18 gennaio 1942, Novgorod

I russi sentono l'odore della nostra debolezza e, proprio quando pensiamo che il freddo sia tale che non potremo muoverci mai più, attaccano. Veniamo spediti a Teremets per dare man forte ai tedeschi. Cerchiamo di dissuadere le ondate incessanti dei russi usando qualcuno dei nostri vecchi trucchi africani. Togliamo ai prigionieri tutti gli indumenti utili, tagliamo loro il dito che preme il grilletto, spacchiamo i nasi, strappiamo un orecchio e li rimandiamo indietro. Nessun effetto. Il giorno dopo ci assaltano di nuovo con randelli e baionette. Sono stato fortunato a uscire vivo da Teremets e ho potuto farlo solo perché sono stato mandato in retroguardia con una gamba rotta.

17 giugno 1942, Riga

Complicazione alla gamba dopo una polmonite. Ero troppo debole per potermi muovere e non ho potuto unirmi al battaglione di ritorno in primavera. Mi hanno ingessato di nuovo la gamba. Ho contratto il tifo. La ferita non voleva rimarginarsi. Per cinque mesi quasi non sono riuscito a sapere che cosa mi stesse succedendo. Ho avuto la visita del nuovo comandante della 269a, il tenente colonnello Cabrera, che mi ha chiesto di tornare al fronte con la «Tía Bernarda» (così è soprannominata la mia unità), che ha ricevuto rinforzi. La guerra sta andando meglio per i tedeschi, che hanno di nuovo il controllo di tutto il territorio a ovest del Volkhov e stanno cominciando a stringere Leningrado in una morsa.

9 febbraio 1943

Oggi è passato nelle nostre file un disertore ucraino e ci ha detto più di quanto avremmo voluto sapere su quanto sta accadendo a Kolpino. Una quantità enorme di batterie è stata trasportata alle spalle della città, centinaia di autocarri hanno scaricato gli obici.

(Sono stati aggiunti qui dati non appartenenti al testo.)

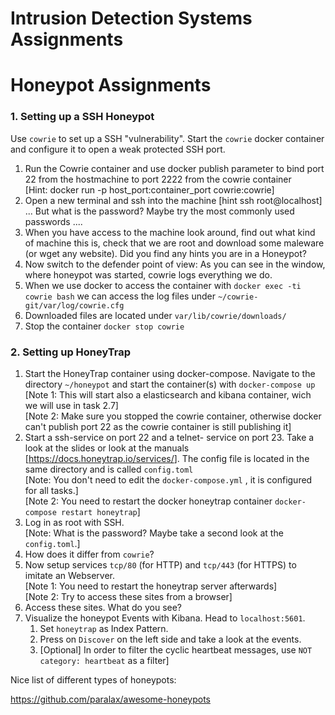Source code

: # Intrusion Detection Systems Assignments









# Honeypot Assignments

### 1. Setting up a SSH Honeypot

Use `cowrie`  to set up a SSH "vulnerability".  Start the `cowrie`  docker container and configure it to open  a weak protected SSH port.

1. Run the Cowrie container and use docker publish parameter to bind port 22 from the hostmachine to port 2222 from the cowrie container <br> [Hint: docker run -p host_port:container_port cowrie:cowrie]
2. Open a new terminal and ssh into the machine [hint ssh root@localhost] ... But what is the password? Maybe try the most commonly used passwords ....
3. When you have access to the machine look around, find out what kind of machine this is, check that we are root and download some maleware (or wget any website). Did you find any hints you are in a Honeypot?
5. Now switch to the defender point of view: As you can see in the window,  where honeypot was started, cowrie logs everything we do.
6. When we use docker to access the container with `docker exec -ti cowrie bash` we can access the log files under `~/cowrie-git/var/log/cowrie.cfg`
7. Downloaded files are located under `var/lib/cowrie/downloads/`
7. Stop the container `docker stop cowrie`



### 2. Setting up HoneyTrap

1. Start the HoneyTrap container using docker-compose. Navigate to the directory `~/honeypot` and start the container(s) with `docker-compose up`  <br>[Note 1: This will start also a elasticsearch and kibana container, wich we will use in task 2.7]<br>[Note 2: Make sure you stopped the cowrie container, otherwise docker can't publish port 22 as the cowrie container is still publishing it]
2. Start a ssh-service on port 22 and a telnet- service on port 23. Take a look at the slides or look at the manuals [<https://docs.honeytrap.io/services/>]. The config file is located in the same directory and is  called `config.toml` <br>[Note: You don't need to edit the `docker-compose.yml` , it is configured for all tasks.]<br>[Note 2: You need to restart the docker honeytrap container `docker-compose restart honeytrap`]
3. Log in as root with SSH.<br>[Note: What is the password? Maybe take a second look at the `config.toml`.]
4. How does it differ from `cowrie`?
5. Now setup services `tcp/80` (for HTTP) and `tcp/443` (for HTTPS) to imitate an Webserver.<br>[Note 1: You need to restart the honeytrap server afterwards]<br>[Note 2: Try to access these sites from a browser]
6. Access these sites. What do you see?
7. Visualize the honeypot Events with Kibana. Head to `localhost:5601`.
   1. Set `honeytrap`  as Index Pattern.
   2. Press on `Discover` on the left side and take a look at the events.
   3. [Optional] In order to filter the cyclic heartbeat messages, use `NOT category: heartbeat` as a filter]



Nice list of different types of honeypots:

<https://github.com/paralax/awesome-honeypots>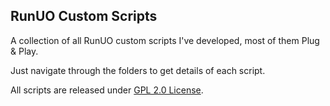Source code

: ## RunUO Custom Scripts ##

A collection of all RunUO custom scripts I've developed, most of them Plug & Play.

Just navigate through the folders to get details of each script.

All scripts are released under [GPL 2.0 License](<http://www.gnu.org/licenses/gpl-2.0.html>).
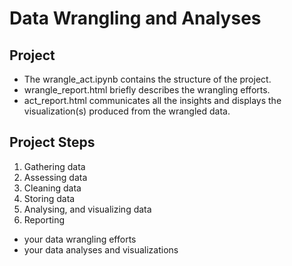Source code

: # Data Wrangling and Analyses

## Project
- The wrangle_act.ipynb contains the structure of the project.
- wrangle_report.html briefly describes the wrangling efforts.
- act_report.html communicates all the insights and displays the visualization(s) produced from the wrangled data.

## Project Steps
1. Gathering data
2. Assessing data
3. Cleaning data
4. Storing data
5. Analysing, and visualizing data
6. Reporting
- your data wrangling efforts
- your data analyses and visualizations
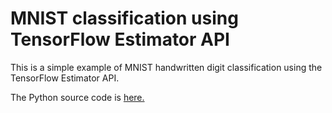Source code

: # MNIST classification using TensorFlow Estimator API

This is a simple example of MNIST handwritten digit classification using the TensorFlow Estimator API.

The Python source code is <a href="https://github.com/foolmarks/mnist_estimator/blob/master/mnist_est.py">here.</a>
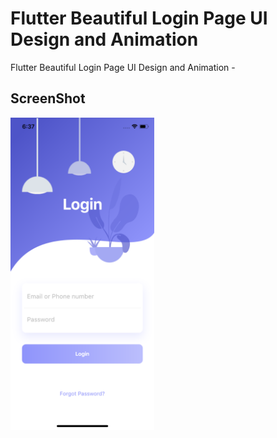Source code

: # Flutter Beautiful Login Page UI Design and Animation

Flutter Beautiful Login Page UI Design and Animation -

## ScreenShot

<img src="assets/screenshot/one.png" height="500em" />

Il nemico è pronto ad attaccare domani. Dopo un'attesa così lunga non gli crediamo, ma lui ci mostra le mutande pulite e questo ci basta. I russi distribuiscono sempre mutande pulite prima di un attacco. Significa che si va a morire, ma che lo si farà con dignità. Perciò quell'uomo ha disertato. Ma perché, con tutta quella potenza di fuoco dietro di lui, è venuto da noi che stiamo per riceverla? La vodka fa qualcosa al cervello slavo.

I lunghi cannoni di Kolpino hanno cominciato a martellare le nostre posizioni a sud. La fanteria ha fatto saltare i campi minati davanti alle loro linee. La nostra patetica artiglieria ha fatto fuoco e i russi hanno capito perfettamente la psicologia della cosa… non si sono nemmeno degnati di rispondere.

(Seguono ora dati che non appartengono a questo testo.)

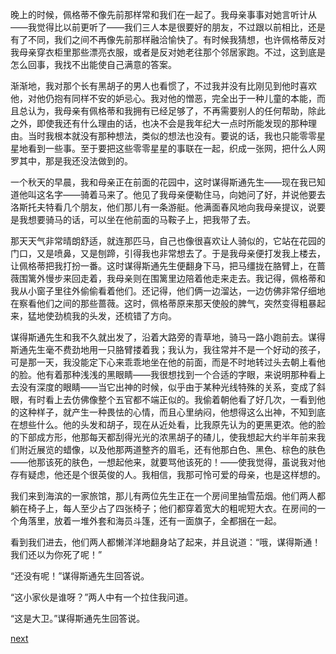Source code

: 
晚上的时候，佩格蒂不像先前那样常和我们在一起了。我母亲事事对她言听计从——我觉得比以前更听了——我们三人本是很要好的朋友，不过跟以前相比，还是有了不同，我们之间不再像先前那样融洽愉快了。有时候我猜想，也许佩格蒂反对我母亲穿衣柜里那些漂亮衣服，或者是反对她老往那个邻居家跑。不过，这到底是怎么回事，我找不出能使自己满意的答案。

渐渐地，我对那个长有黑胡子的男人也看惯了，不过我并没有比刚见到他时喜欢他，对他仍抱有同样不安的妒忌心。我对他的憎恶，完全出于一种儿童的本能，而且总认为，我母亲有佩格蒂和我拥有已经足够了，不再需要别人的任何帮助，除此之外，即使我还有什么理由的话，也决不会是我年纪大一点时所能发现的那种理由。当时我根本就没有那种想法，类似的想法也没有。要说的话，我也只能零零星星地看到一些事。至于要把这些零零星星的事联在一起，织成一张网，把什么人网罗其中，那是我还没法做到的。

一个秋天的早晨，我和母亲正在前面的花园中，这时谋得斯通先生——现在我已知道他叫这名字——骑着马来了。他见了我母亲便勒住马，向她问了好，并说他要去洛斯托夫特看几个朋友，他们那儿有一条游艇。他满面春风地向我母亲提议，说要是我想要骑马的话，可以坐在他前面的马鞍子上，把我带了去。

那天天气非常晴朗舒适，就连那匹马，自己也像很喜欢让人骑似的，它站在花园的门口，又是喷鼻，又是刨蹄，引得我也非常想去了。于是我母亲便打发我上楼去，让佩格蒂把我打扮一番。这时谋得斯通先生便翻身下马，把马缰拢在胳臂上，在蔷薇围篱外慢步来回走着，我母亲则在围篱里边陪着他走来走去。我记得，佩格蒂和我从小窗子里往外偷偷看着他们。还记得，他们俩一边溜达，一边仿佛非常仔细地在察看他们之间的那些蔷薇。这时，佩格蒂原来那天使般的脾气，突然变得粗暴起来，猛地使劲梳我的头发，还梳错了方向。

谋得斯通先生和我不久就出发了，沿着大路旁的青草地，骑马一路小跑前去。谋得斯通先生毫不费劲地用一只胳臂搂着我；我认为，我往常并不是一个好动的孩子，可是那一天，我没能定下心来乖乖地坐在他的前面，而是不时地转过头去朝上看他的脸。他有着那种浅浅的黑眼睛——我很想找到一个合适的字眼，来说明那种看上去没有深度的眼睛——当它出神的时候，似乎由于某种光线特殊的关系，变成了斜眼，有时看上去仿佛像整个五官都不端正似的。我偷着朝他看了好几次，一看到他的这种样子，就产生一种畏怯的心情，而且心里纳闷，他想得这么出神，不知到底在想些什么。他的头发和胡子，现在从近处看，比我原先认为的更黑更浓。他的脸的下部成方形，他那每天都刮得光光的浓黑胡子的碴儿，使我想起大约半年前来我们附近展览的蜡像，以及他那两道整齐的眉毛，还有他那白色、黑色、棕色的肤色——他那该死的肤色，一想起他来，就要骂他该死的！——使我觉得，虽说我对他存有疑虑，他还是个很英俊的人。我相信，我那可怜可爱的母亲，也是这样想的。

我们来到海滨的一家旅馆，那儿有两位先生正在一个房间里抽雪茄烟。他们两人都躺在椅子上，每人至少占了四张椅子；他们都穿着宽大的粗呢短大衣。在房间的一个角落里，放着一堆外套和海员斗篷，还有一面旗子，全都捆在一起。

看到我们进去，他们两人都懒洋洋地翻身站了起来，并且说道：“哦，谋得斯通！我们还以为你死了呢！”

“还没有呢！”谋得斯通先生回答说。

“这小家伙是谁呀？”两人中有一个拉住我问道。

“这是大卫。”谋得斯通先生回答说。

[next](page31)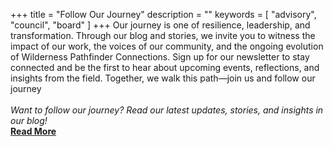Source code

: +++
title = "Follow Our Journey"
description = ""
keywords = [ "advisory", "council", "board" ]
+++
Our journey is one of resilience, leadership, and transformation. Through our blog and stories, we invite you to witness the impact of our work, the voices of our community, and the ongoing evolution of Wilderness Pathfinder Connections. Sign up for our newsletter to stay connected and be the first to hear about upcoming events, reflections, and insights from the field. Together, we walk this path—join us and follow our journey<br><br>*Want to follow our journey? Read our latest updates, stories, and insights in our blog!*<br><a href="https://wildpathfinder.org/blog/" title="Blog" target="_blank" rel="noopener"><strong>Read More</strong></a>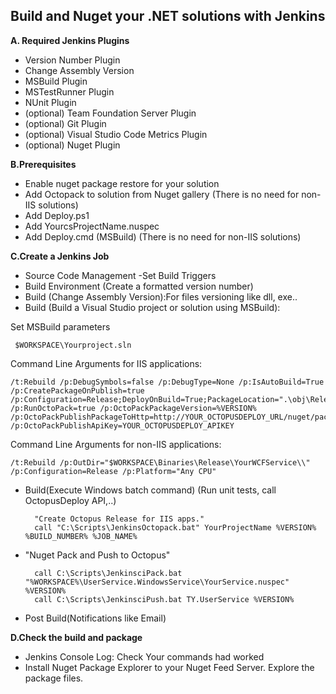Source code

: 
## Build and Nuget your .NET solutions with Jenkins ##


**A. Required Jenkins Plugins** 
- Version Number Plugin
- Change Assembly Version
- MSBuild Plugin
- MSTestRunner Plugin
- NUnit Plugin
- (optional) Team Foundation Server Plugin
- (optional) Git Plugin
- (optional) Visual Studio Code Metrics Plugin
- (optional) Nuget Plugin

**B.Prerequisites**
- Enable nuget package restore for your solution
- Add Octopack to solution from Nuget gallery (There is no need for non-IIS solutions)
- Add Deploy.ps1
- Add YourcsProjectName.nuspec
- Add Deploy.cmd (MSBuild) (There is no need for non-IIS solutions)

**C.Create a Jenkins Job** 
- Source Code Management
 -Set Build Triggers
- Build Environment (Create a formatted version number)
- Build (Change Assembly Version):For files versioning like dll, exe.. 
- Build (Build a Visual Studio project or solution using MSBuild): 

Set MSBuild parameters

	 $WORKSPACE\Yourproject.sln

Command Line Arguments for IIS applications:

	/t:Rebuild /p:DebugSymbols=false /p:DebugType=None /p:IsAutoBuild=True /p:CreatePackageOnPublish=true /p:Configuration=Release;DeployOnBuild=True;PackageLocation=".\obj\Release\myproject.zip";PackageAsSingleFile=True /p:RunOctoPack=true /p:OctoPackPackageVersion=%VERSION% /p:OctoPackPublishPackageToHttp=http://YOUR_OCTOPUSDEPLOY_URL/nuget/packages /p:OctoPackPublishApiKey=YOUR_OCTOPUSDEPLOY_APIKEY

 Command Line Arguments for non-IIS applications:
 
	/t:Rebuild /p:OutDir="$WORKSPACE\Binaries\Release\YourWCFService\\" /p:Configuration=Release /p:Platform="Any CPU"
 
- Build(Execute Windows batch command) (Run unit tests, call OctopusDeploy API,..)
 

		"Create Octopus Release for IIS apps."
		call "C:\Scripts\JenkinsOctopack.bat" YourProjectName %VERSION% %BUILD_NUMBER% %JOB_NAME%

- "Nuget Pack and Push to Octopus"

		call C:\Scripts\JenkinsciPack.bat "%WORKSPACE%\UserService.WindowsService\YourService.nuspec" %VERSION%
		call C:\Scripts\JenkinsciPush.bat TY.UserService %VERSION%

 
 
- Post Build(Notifications like Email)

**D.Check the build and package**

- Jenkins Console Log: Check Your commands had worked
- Install Nuget Package Explorer to your Nuget Feed Server. Explore the package files.
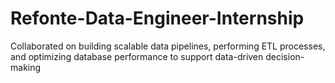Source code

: # Refonte-Data-Engineer-Internship
Collaborated on building scalable data pipelines, performing ETL processes, and optimizing database performance to support data-driven decision-making
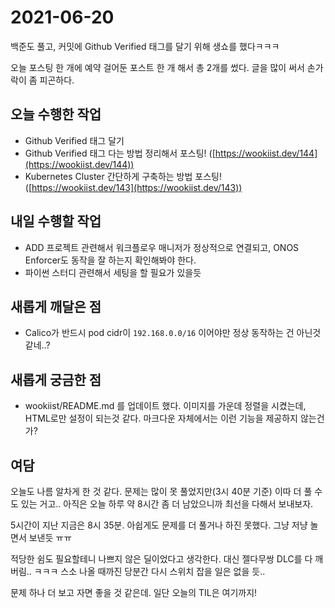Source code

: # 2021-06-20

백준도 풀고, 커밋에 Github Verified 태그를 달기 위해 생쇼를 했다ㅋㅋㅋ

오늘 포스팅 한 개에 예약 걸어둔 포스트 한 개 해서 총 2개를 썼다. 글을 많이 써서 손가락이 좀 피곤하다.

## 오늘 수행한 작업

- Github Verified 태그 달기
- Github Verified 태그 다는 방법 정리해서 포스팅! ([https://wookiist.dev/144](https://wookiist.dev/144))
- Kubernetes Cluster 간단하게 구축하는 방법 포스팅! ([https://wookiist.dev/143](https://wookiist.dev/143))

## 내일 수행할 작업

- ADD 프로젝트 관련해서 워크플로우 매니저가 정상적으로 연결되고, ONOS Enforcer도 동작을 잘 하는지 확인해봐야 한다.
- 파이썬 스터디 관련해서 세팅을 할 필요가 있을듯

## 새롭게 깨달은 점

- Calico가 반드시 pod cidr이 `192.168.0.0/16` 이어야만 정상 동작하는 건 아닌것 같네..?

## 새롭게 궁금한 점

- wookiist/README.md 를 업데이트 했다. 이미지를 가운데 정렬을 시켰는데, HTML로만 설정이 되는것 같다. 마크다운 자체에서는 이런 기능을 제공하지 않는건가?

## 여담

오늘도 나름 알차게 한 것 같다. 문제는 많이 못 풀었지만(3시 40분 기준) 이따 더 풀 수도 있는 거고.. 아직은 오늘 하루 약 8시간 좀 더 남았으니까 최선을 다해서 보내보자.

5시간이 지난 지금은 8시 35분. 아쉽게도 문제를 더 풀거나 하진 못했다. 그냥 저냥 놀면서 보낸듯 ㅠㅠ 

적당한 쉼도 필요할테니 나쁘지 않은 딜이었다고 생각한다. 대신 젤다무쌍 DLC를 다 깨버림.. ㅋㅋㅋ 스소 나올 때까진 당분간 다시 스위치 잡을 일은 없을 듯..

문제 하나 더 보고 자면 좋을 것 같은데. 일단 오늘의 TIL은 여기까지!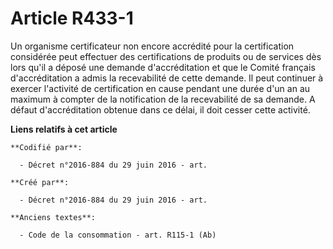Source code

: # Article R433-1

Un organisme certificateur non encore accrédité pour la certification considérée peut effectuer des certifications de
produits ou de services dès lors qu'il a déposé une demande d'accréditation et que le Comité français d'accréditation a admis
la recevabilité de cette demande. Il peut continuer à exercer l'activité de certification en cause pendant une durée d'un an
au maximum à compter de la notification de la recevabilité de sa demande. A défaut d'accréditation obtenue dans ce délai, il
doit cesser cette activité.

**Liens relatifs à cet article**

	**Codifié par**:

	  - Décret n°2016-884 du 29 juin 2016 - art.

	**Créé par**:

	  - Décret n°2016-884 du 29 juin 2016 - art.

	**Anciens textes**:

	  - Code de la consommation - art. R115-1 (Ab)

La notte è scesa alle cinque del pomeriggio, il freddo ci è penetrato fin nelle ossa. Siamo spaventati, ma l'inevitabilità tira fuori tutta la nostra grinta. I carri russi hanno acceso i motori all'unisono, un ruggito assordante. I motori rombano tutta la notte, i russi temono che il gelo li possa bloccare.